__Work to be completed__
State how many lines in the listing below include the word "that", and add nothing besides the number.
═════ Data to process ═════
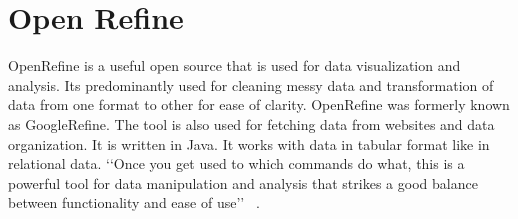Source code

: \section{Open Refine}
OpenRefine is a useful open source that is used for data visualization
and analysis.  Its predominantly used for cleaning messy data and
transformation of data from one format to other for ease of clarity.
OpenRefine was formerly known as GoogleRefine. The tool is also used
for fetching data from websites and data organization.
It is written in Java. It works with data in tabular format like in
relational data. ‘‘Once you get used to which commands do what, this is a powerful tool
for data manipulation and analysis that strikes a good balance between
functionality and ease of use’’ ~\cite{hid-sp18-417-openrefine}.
═════
═════ Data to process ═════
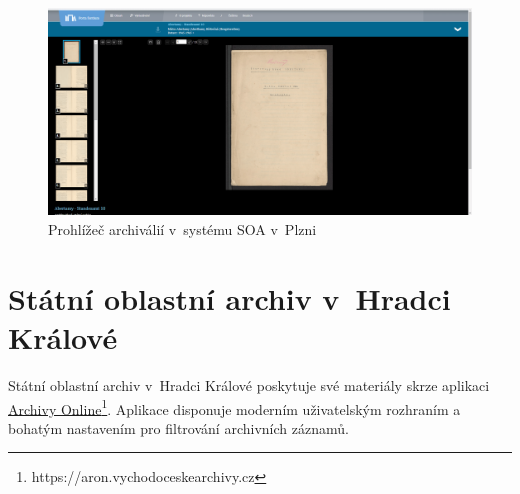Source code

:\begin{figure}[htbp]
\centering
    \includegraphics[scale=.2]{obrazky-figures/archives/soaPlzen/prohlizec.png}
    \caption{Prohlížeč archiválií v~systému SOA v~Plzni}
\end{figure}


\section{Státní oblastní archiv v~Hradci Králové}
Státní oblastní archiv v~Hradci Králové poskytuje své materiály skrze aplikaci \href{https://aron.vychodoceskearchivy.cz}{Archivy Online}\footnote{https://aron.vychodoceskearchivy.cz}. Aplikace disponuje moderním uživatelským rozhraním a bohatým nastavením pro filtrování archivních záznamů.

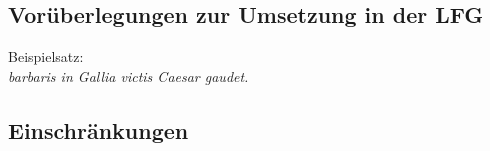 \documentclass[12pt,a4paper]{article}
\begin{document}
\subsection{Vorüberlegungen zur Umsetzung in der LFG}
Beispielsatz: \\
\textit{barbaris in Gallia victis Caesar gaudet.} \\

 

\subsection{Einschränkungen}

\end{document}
═════
═════ Data to process ═════
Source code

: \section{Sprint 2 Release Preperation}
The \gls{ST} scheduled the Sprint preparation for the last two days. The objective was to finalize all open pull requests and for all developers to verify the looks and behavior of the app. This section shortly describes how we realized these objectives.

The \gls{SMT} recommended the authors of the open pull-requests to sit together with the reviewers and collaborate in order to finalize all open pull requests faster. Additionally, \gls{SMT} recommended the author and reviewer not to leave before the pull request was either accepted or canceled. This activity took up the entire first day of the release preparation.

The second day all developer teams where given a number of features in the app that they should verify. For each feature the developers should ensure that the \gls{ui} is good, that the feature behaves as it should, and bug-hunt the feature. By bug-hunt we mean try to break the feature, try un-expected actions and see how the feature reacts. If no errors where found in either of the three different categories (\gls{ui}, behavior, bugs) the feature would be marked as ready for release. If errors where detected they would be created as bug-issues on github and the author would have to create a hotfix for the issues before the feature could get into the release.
═════
__Your response__
3